:: Task input

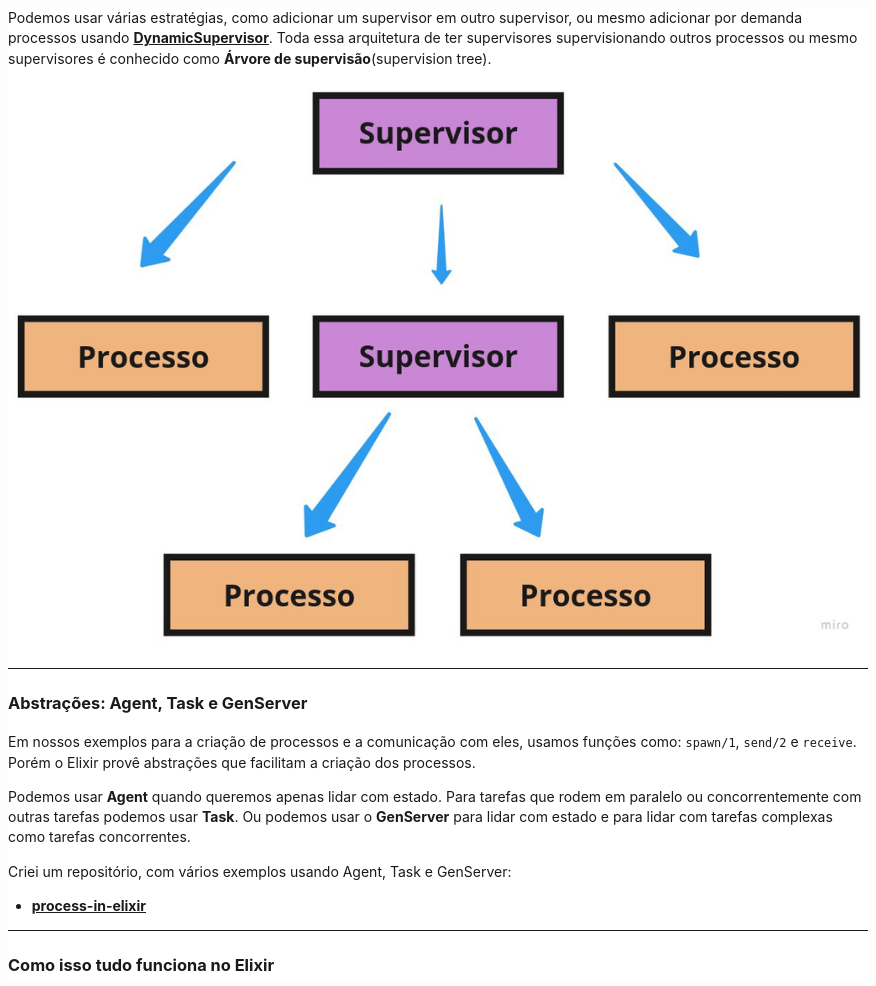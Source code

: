 Podemos usar várias estratégias, como adicionar um supervisor em outro supervisor, ou mesmo adicionar por demanda processos usando **[DynamicSupervisor](https://hexdocs.pm/elixir/DynamicSupervisor.html)**. Toda essa arquitetura de ter supervisores supervisionando outros processos ou mesmo supervisores é conhecido como **Árvore de supervisão**(supervision tree).

![Árvore de supervisão](./images/arvore-de-supervisao.jpeg)

---

### Abstrações: Agent, Task e GenServer

Em nossos exemplos para a criação de processos e a comunicação com eles, usamos funções como: `spawn/1`, `send/2` e `receive`. Porém o Elixir provê abstrações que facilitam a criação dos processos.

Podemos usar **Agent** quando queremos apenas lidar com estado. Para tarefas que rodem em paralelo ou concorrentemente com outras tarefas podemos usar **Task**. Ou podemos usar o **GenServer** para lidar com estado e para lidar com tarefas complexas como tarefas concorrentes.

Criei um repositório, com vários exemplos usando Agent, Task e GenServer:

- **[process-in-elixir](https://github.com/alexandreservian/process-in-elixir)**

---

### Como isso tudo funciona no Elixir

::::

Your instructions:
Reproduce every entry word for word, but skip any pictures.

Written response:
Source code

: Podemos usar várias estratégias, como adicionar um supervisor em outro supervisor, ou mesmo adicionar por demanda processos usando **[DynamicSupervisor](https://hexdocs.pm/elixir/DynamicSupervisor.html)**. Toda essa arquitetura de ter supervisores supervisionando outros processos ou mesmo supervisores é conhecido como **Árvore de supervisão**(supervision tree).

![Árvore de supervisão](./images/arvore-de-supervisao.jpeg)

---

### Abstrações: Agent, Task e GenServer

Em nossos exemplos para a criação de processos e a comunicação com eles, usamos funções como: `spawn/1`, `send/2` e `receive`. Porém o Elixir provê abstrações que facilitam a criação dos processos.

Podemos usar **Agent** quando queremos apenas lidar com estado. Para tarefas que rodem em paralelo ou concorrentemente com outras tarefas podemos usar **Task**. Ou podemos usar o **GenServer** para lidar com estado e para lidar com tarefas complexas como tarefas concorrentes.

Criei um repositório, com vários exemplos usando Agent, Task e GenServer:

- **[process-in-elixir](https://github.com/alexandreservian/process-in-elixir)**

---

### Como isso tudo funciona no Elixir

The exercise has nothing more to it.